Psychology Major Publishes Senior Thesis in Academic Journal

Author: Emily McConville

Shane Kelly '14

Because Shane Kelly ’14 began his undergraduate education intending to go to graduate school in psychology, he knew he should get involved in research at Notre Dame as soon as possible. So when Associate Professor James Brockmole offered him a research assistant position in his Visual Cognition Lab, Kelly jumped at the opportunity.

“It turned out to be a great decision and I enjoyed cognitive psychology and working in the Visual Cognition Lab immediately,” Kelly said.

Brockmole’s research focuses on how people remember visual information including objects and scenes. Kelly quickly got involved in projects exploring how a person’s actions within an environment might change what he or she remembers about that setting.

For his senior thesis, Kelly decided to test whether holding an object causes us to remember it differently than we would if we just looked at it.
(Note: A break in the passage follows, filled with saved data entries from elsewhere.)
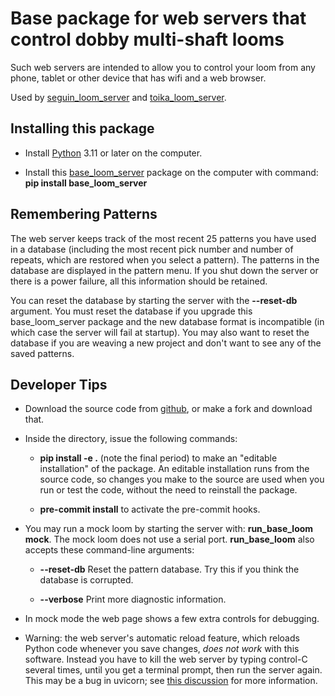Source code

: # Base package for web servers that control dobby multi-shaft looms

Such web servers are intended to allow you to control your loom from any phone, tablet or other device that has wifi and a web browser.

Used by [seguin_loom_server](<https://pypi.org/project/seguin-loom-server/)>) and [toika_loom_server](https://pypi.org/project/toika-loom-server/).

## Installing this package

* Install [Python](https://www.python.org/downloads/) 3.11 or later on the computer.

* Install this [base_loom_server](https://pypi.org/project/base-loom-server/) package on the computer with command: **pip install base_loom_server**

## Remembering Patterns

The web server keeps track of the most recent 25 patterns you have used in a database
(including the most recent pick number and number of repeats, which are restored when you select a pattern).
The patterns in the database are displayed in the pattern menu.
If you shut down the server or there is a power failure, all this information should be retained.

You can reset the database by starting the server with the **--reset-db** argument.
You must reset the database if you upgrade this base_loom_server package and the new database format is incompatible
(in which case the server will fail at startup).
You may also want to reset the database if you are weaving a new project and don't want to see any of the saved patterns.

## Developer Tips

* Download the source code from [github](https://github.com/r-owen/base_loom_server.git),
  or make a fork and download that.

* Inside the directory, issue the following commands:

    * **pip install -e .** (note the final period) to make an "editable installation" of the package.
      An editable installation runs from the source code, so changes you make to the source are used when you run or test the code, without the need to reinstall the package.

    * **pre-commit install** to activate the pre-commit hooks.

* You may run a mock loom by starting the server with: **run_base_loom mock**.
  The mock loom does not use a serial port.
  **run_base_loom** also accepts these command-line arguments:

    * **--reset-db** Reset the pattern database. Try this if you think the database is corrupted.

    * **--verbose** Print more diagnostic information.

* In mock mode the web page shows a few extra controls for debugging.

* Warning: the web server's automatic reload feature, which reloads Python code whenever you save changes, *does not work* with this software.
  Instead you have to kill the web server by typing control-C several times, until you get a terminal prompt, then run the server again.
  This may be a bug in uvicorn; see [this discussion](https://github.com/encode/uvicorn/discussions/2075) for more information.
With Brockmole’s help and support from an Undergraduate Research Opportunity Program (UROP) grant, he designed an experiment over the summer and implemented it during his senior year.

Designing an Experiment

In Kelly’s experiment, participants were asked to remember arrays of six differently colored lines, each of which was tilted in a different direction. In one condition, participants held the arrays in their hands; while in another condition, they put their hands in their laps.

When he tested participants’ memories for the arrays, Kelly found that memory for the lines’ orientations was best when participants held the objects in their hands, but that memory for the line’s colors was best when participants kept their hands in their laps.

“We concluded that holding an object biases people to pay more attention to action-relevant features and less attention to action-irrelevant features,” Kelly said. “In this case, an object’s orientation will determine how we might pick up that object, but an object’s color isn’t usually important for determining things like reach or grip. In the brain, this distinction is made by processing visual information along two main pathways. Our results suggest that holding an object shifts resources toward the magnocellular pathway (which processes orientation) and away from the parvocellular pathway (which processes color).”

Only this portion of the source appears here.